Plain-text document sources
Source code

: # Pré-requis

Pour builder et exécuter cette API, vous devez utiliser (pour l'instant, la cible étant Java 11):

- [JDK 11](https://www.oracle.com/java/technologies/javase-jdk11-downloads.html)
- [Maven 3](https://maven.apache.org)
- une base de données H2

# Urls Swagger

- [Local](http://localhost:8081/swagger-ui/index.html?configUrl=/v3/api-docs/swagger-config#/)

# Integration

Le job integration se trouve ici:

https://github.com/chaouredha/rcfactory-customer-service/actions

EXERCISE DETAILS — All lines from the one with "# Integration" onward to the end of the records above should be repeated exactly, and only those lines.

RESPONSE TO THIS EXERCISE —
# Integration

Le job integration se trouve ici:

https://github.com/chaouredha/rcfactory-customer-service/actions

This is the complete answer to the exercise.